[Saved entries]
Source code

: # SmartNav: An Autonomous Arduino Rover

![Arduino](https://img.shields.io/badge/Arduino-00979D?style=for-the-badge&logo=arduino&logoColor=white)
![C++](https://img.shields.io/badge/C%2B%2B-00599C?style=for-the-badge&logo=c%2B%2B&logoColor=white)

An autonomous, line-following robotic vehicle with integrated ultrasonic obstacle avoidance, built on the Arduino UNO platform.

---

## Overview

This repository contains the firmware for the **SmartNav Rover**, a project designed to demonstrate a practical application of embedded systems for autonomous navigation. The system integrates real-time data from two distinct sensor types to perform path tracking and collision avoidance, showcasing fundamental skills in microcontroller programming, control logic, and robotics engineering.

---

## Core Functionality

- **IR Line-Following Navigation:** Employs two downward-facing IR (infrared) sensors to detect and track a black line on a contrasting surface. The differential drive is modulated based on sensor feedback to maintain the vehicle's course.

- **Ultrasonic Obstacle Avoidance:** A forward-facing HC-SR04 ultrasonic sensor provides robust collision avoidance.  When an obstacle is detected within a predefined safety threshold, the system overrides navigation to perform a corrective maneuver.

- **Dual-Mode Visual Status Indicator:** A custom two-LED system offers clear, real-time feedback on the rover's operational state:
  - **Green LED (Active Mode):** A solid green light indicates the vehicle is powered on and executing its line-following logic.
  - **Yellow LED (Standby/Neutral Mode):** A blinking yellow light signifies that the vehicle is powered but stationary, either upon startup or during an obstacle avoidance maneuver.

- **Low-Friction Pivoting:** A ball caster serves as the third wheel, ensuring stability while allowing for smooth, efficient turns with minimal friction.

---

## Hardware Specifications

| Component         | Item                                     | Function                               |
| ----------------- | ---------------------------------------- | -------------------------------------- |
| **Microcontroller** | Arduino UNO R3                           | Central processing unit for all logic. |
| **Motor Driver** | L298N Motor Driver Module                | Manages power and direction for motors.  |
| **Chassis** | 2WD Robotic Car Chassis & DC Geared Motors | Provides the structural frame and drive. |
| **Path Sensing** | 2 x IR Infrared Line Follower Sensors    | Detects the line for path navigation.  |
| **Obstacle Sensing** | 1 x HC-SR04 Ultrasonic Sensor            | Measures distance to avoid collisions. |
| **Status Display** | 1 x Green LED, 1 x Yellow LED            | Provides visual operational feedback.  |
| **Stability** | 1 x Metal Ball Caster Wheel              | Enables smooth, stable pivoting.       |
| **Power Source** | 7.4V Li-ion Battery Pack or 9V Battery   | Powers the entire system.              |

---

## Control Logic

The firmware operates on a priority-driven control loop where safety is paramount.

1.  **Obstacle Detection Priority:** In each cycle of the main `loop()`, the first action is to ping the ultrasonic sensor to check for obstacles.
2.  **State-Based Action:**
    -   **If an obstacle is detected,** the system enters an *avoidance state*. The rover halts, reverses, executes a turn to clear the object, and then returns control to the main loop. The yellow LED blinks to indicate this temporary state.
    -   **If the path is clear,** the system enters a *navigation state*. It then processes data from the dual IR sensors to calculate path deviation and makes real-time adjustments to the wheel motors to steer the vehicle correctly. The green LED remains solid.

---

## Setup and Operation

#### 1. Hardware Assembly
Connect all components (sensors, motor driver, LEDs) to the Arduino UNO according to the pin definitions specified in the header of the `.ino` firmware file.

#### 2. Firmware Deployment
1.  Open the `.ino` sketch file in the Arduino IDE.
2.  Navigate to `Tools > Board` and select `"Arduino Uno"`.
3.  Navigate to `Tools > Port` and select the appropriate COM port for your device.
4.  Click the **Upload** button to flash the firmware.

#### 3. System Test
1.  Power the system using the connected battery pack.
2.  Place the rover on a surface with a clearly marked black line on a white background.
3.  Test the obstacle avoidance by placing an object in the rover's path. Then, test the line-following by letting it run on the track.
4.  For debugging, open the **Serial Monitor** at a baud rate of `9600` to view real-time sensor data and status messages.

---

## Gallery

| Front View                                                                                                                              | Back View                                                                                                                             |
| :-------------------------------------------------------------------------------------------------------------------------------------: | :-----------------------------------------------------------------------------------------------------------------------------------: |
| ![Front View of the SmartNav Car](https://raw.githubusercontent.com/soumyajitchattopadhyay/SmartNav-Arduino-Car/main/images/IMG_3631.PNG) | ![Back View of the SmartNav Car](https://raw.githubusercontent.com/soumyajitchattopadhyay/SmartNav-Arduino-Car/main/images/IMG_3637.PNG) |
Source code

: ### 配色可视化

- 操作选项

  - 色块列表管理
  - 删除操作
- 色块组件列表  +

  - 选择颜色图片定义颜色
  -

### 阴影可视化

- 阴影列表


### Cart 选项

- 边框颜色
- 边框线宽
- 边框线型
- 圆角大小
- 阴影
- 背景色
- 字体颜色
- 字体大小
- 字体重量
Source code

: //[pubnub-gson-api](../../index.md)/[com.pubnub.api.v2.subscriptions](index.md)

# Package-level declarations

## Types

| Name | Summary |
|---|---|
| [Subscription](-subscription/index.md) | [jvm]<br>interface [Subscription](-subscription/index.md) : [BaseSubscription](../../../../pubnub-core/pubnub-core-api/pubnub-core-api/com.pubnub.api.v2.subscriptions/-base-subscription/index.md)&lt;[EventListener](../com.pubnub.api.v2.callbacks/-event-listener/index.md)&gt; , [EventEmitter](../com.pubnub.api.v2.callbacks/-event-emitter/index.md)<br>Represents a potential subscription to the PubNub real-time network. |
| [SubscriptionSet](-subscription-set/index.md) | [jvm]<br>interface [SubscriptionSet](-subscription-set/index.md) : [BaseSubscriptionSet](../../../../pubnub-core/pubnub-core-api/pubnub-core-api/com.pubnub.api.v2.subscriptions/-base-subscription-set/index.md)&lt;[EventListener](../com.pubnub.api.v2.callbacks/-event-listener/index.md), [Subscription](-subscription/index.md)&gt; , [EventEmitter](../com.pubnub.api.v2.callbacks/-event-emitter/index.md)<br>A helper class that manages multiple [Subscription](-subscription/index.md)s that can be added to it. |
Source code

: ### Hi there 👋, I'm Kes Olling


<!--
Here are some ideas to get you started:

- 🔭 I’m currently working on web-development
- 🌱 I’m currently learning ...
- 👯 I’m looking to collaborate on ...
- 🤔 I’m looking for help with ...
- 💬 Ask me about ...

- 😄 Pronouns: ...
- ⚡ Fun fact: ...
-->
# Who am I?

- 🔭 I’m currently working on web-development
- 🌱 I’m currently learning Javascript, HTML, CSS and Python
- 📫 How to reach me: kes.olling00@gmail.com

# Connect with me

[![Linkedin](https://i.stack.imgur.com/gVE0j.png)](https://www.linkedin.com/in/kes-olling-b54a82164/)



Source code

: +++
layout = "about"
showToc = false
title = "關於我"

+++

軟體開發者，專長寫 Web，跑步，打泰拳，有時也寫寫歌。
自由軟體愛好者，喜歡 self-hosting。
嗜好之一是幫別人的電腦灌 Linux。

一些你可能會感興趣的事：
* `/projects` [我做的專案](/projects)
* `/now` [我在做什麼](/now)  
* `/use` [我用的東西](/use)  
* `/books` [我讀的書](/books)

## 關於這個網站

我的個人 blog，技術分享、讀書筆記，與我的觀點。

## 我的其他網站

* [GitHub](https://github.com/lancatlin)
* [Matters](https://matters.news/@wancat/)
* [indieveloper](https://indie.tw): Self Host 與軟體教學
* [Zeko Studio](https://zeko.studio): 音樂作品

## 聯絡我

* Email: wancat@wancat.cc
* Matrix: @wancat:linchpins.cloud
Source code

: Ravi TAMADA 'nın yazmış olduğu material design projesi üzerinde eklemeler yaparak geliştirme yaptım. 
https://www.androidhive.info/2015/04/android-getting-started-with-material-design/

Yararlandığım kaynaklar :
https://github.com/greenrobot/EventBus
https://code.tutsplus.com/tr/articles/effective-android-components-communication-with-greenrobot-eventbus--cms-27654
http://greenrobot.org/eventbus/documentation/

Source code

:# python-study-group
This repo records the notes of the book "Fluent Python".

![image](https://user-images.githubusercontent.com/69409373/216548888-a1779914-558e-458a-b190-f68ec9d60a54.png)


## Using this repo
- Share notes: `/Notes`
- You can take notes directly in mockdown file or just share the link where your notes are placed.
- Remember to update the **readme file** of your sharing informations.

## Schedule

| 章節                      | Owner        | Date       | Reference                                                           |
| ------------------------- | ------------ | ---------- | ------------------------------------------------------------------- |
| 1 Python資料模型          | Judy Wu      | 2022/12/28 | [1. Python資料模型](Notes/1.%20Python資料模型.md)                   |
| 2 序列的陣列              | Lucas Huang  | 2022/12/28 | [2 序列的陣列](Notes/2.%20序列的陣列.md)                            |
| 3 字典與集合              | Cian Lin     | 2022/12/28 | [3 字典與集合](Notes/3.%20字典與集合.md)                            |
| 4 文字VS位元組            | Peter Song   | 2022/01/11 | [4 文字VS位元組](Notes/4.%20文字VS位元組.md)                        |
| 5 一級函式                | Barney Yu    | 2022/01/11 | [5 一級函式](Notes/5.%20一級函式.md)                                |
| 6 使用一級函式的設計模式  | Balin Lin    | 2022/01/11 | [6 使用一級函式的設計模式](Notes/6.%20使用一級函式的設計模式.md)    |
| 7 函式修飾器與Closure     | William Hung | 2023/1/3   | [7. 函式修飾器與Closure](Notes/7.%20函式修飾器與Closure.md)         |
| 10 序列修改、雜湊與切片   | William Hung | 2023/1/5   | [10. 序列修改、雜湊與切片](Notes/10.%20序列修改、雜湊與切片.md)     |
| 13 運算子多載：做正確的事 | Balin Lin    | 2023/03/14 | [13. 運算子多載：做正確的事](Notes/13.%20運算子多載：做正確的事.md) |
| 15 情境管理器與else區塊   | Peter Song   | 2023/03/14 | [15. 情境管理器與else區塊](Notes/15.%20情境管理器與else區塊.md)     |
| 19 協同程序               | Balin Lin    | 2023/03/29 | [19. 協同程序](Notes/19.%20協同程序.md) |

> **Your goal**:
If the string "logo" appears in a line of the entries, report the line.

> **Response to this exercise**:
![Arduino](https://img.shields.io/badge/Arduino-00979D?style=for-the-badge&logo=arduino&logoColor=white)
![C++](https://img.shields.io/badge/C%2B%2B-00599C?style=for-the-badge&logo=c%2B%2B&logoColor=white)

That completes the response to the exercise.